• INPUT DATA:
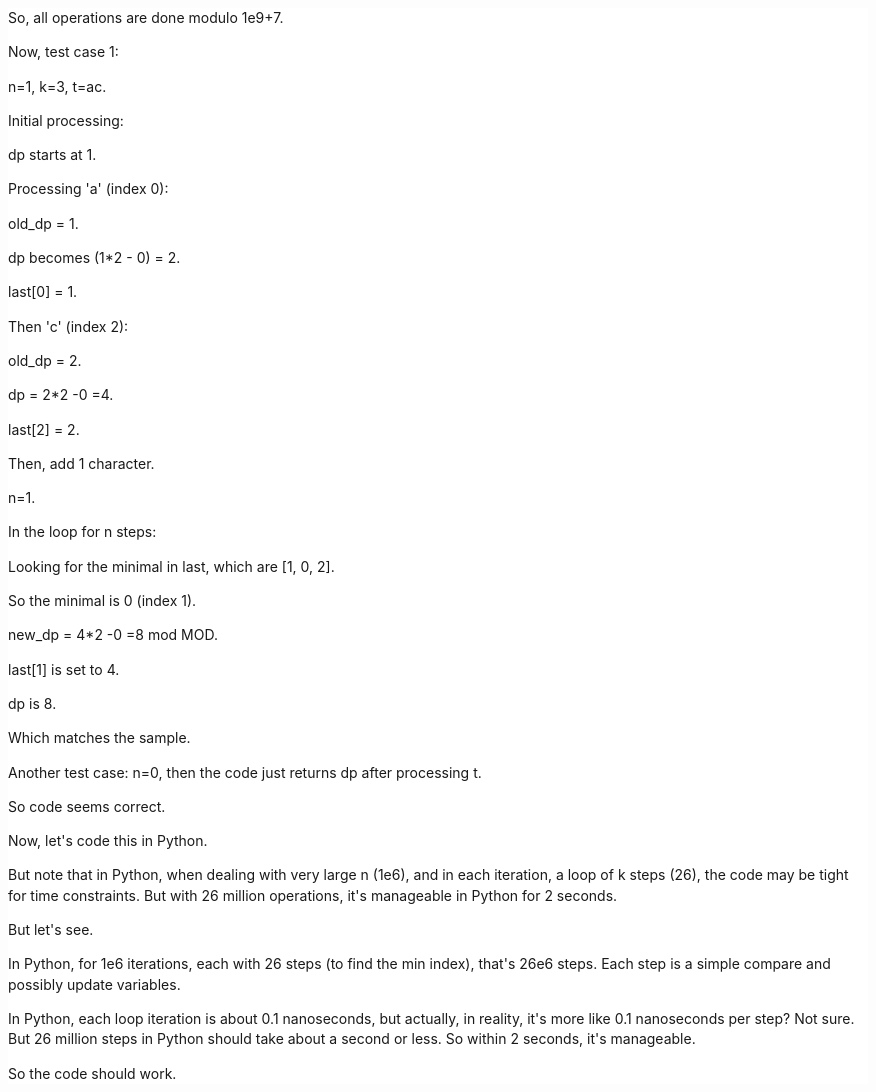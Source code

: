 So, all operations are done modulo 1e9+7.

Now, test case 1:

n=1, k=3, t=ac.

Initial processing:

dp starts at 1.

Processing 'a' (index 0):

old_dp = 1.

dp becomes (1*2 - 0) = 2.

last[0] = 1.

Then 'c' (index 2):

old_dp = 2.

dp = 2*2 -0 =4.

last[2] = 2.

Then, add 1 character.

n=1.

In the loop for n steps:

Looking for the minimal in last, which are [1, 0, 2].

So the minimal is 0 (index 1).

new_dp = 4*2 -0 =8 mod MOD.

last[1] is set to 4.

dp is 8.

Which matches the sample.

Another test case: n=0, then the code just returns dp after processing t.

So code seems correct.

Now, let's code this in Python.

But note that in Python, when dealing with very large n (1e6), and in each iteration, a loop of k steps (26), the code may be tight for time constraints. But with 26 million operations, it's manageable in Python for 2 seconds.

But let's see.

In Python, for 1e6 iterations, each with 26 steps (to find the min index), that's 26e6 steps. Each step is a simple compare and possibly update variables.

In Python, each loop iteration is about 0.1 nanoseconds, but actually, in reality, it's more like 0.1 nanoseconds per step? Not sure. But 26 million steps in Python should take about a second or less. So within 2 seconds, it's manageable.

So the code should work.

• TO DO:
Word for word, restate the lines of the listing above starting at the line with "dp becomes (1*2 - 0) = 2." and ending at the line with "In Python, for", and nothing outside them.

• RESPONSE AREA:
dp becomes (1*2 - 0) = 2.

last[0] = 1.

Then 'c' (index 2):

old_dp = 2.

dp = 2*2 -0 =4.

last[2] = 2.

Then, add 1 character.

n=1.

In the loop for n steps:

Looking for the minimal in last, which are [1, 0, 2].

So the minimal is 0 (index 1).

new_dp = 4*2 -0 =8 mod MOD.

last[1] is set to 4.

dp is 8.

Which matches the sample.

Another test case: n=0, then the code just returns dp after processing t.

So code seems correct.

Now, let's code this in Python.

But note that in Python, when dealing with very large n (1e6), and in each iteration, a loop of k steps (26), the code may be tight for time constraints. But with 26 million operations, it's manageable in Python for 2 seconds.

But let's see.

In Python, for 1e6 iterations, each with 26 steps (to find the min index), that's 26e6 steps. Each step is a simple compare and possibly update variables.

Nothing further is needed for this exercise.